Over/under: Redskins running backs in 2017

Redskins running backs over-under

The Redskins’ running backs depth chart looks quite different from how it did a year ago. Rob Kelley, who was “ninth-string” back last year per Jay Gruden, is the starter. Samaje Perine enters the mix with expectations that exceed those normally assigned to a fourth-round pick. Chris Thompson is the constant as the third-down back. What kind of numbers will they put up this year? Redskins Insiders Rich Tandler and JP Finlay go over-under on some Redskins running back stats. 

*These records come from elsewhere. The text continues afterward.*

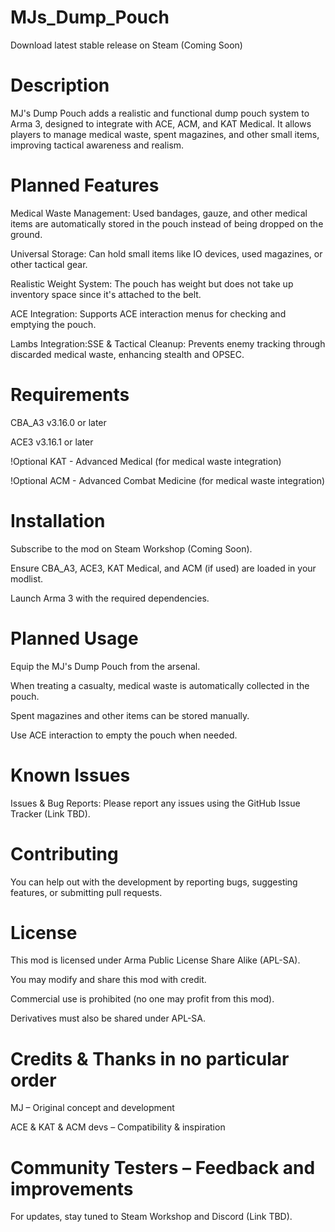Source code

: # MJs_Dump_Pouch

Download latest stable release on Steam (Coming Soon)

# Description

MJ's Dump Pouch adds a realistic and functional dump pouch system to Arma 3, designed to integrate with ACE, ACM, and KAT Medical. It allows players to manage medical waste, spent magazines, and other small items, improving tactical awareness and realism.

# Planned Features

Medical Waste Management: Used bandages, gauze, and other medical items are automatically stored in the pouch instead of being dropped on the ground.

Universal Storage: Can hold small items like IO devices, used magazines, or other tactical gear.

Realistic Weight System: The pouch has weight but does not take up inventory space since it's attached to the belt.

ACE Integration: Supports ACE interaction menus for checking and emptying the pouch.

Lambs Integration:SSE & Tactical Cleanup: Prevents enemy tracking through discarded medical waste, enhancing stealth and OPSEC. 

# Requirements

CBA_A3 v3.16.0 or later

ACE3 v3.16.1 or later

!Optional KAT - Advanced Medical (for medical waste integration) 

!Optional ACM - Advanced Combat Medicine (for medical waste integration) 

# Installation

Subscribe to the mod on Steam Workshop (Coming Soon).

Ensure CBA_A3, ACE3, KAT Medical, and ACM (if used) are loaded in your modlist.

Launch Arma 3 with the required dependencies.

# Planned Usage

Equip the MJ's Dump Pouch from the arsenal.

When treating a casualty, medical waste is automatically collected in the pouch.

Spent magazines and other items can be stored manually.

Use ACE interaction to empty the pouch when needed.

# Known Issues

Issues & Bug Reports: Please report any issues using the GitHub Issue Tracker (Link TBD).

# Contributing

You can help out with the development by reporting bugs, suggesting features, or submitting pull requests.

# License

This mod is licensed under Arma Public License Share Alike (APL-SA).

You may modify and share this mod with credit.

Commercial use is prohibited (no one may profit from this mod).

Derivatives must also be shared under APL-SA.

# Credits & Thanks in no particular order

MJ – Original concept and development

ACE & KAT & ACM devs – Compatibility & inspiration

# Community Testers – Feedback and improvements

For updates, stay tuned to Steam Workshop and Discord (Link TBD).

Rob Kelley, 1,000 rushing yards

Tandler: If you project Kelley’s production in the nine games he started over 16 games it comes to about 1,050 yards. He had his ups and downs in those nine starts and he will have them this year. But he should have enough ups to be able to average the 62.5 yards per game needed to hit the thousand-yard mark. Over

Finlay: Unlike wide receivers, where 25 guys broke the 1,000 yard mark in 2016, it's getting harder and harder for a running back to hit four-figures. In 2016, only 12 RBs ran for more than 1,000 yards, and only eight got over 1,100 yards. As the NFL becomes more and more of a passing league, less backs are getting the carries sufficient for a 1,000 yard season. The Redskins haven't had a 1,000 yard rusher since Alfred Morris in 2014. While I think Kelley gets the bulk of the yardage, I think it caps out about 900 yards and Chris Thompson and Samaje Perine creep into the total. Under

RELATED: Who's next at QB for the Redskins?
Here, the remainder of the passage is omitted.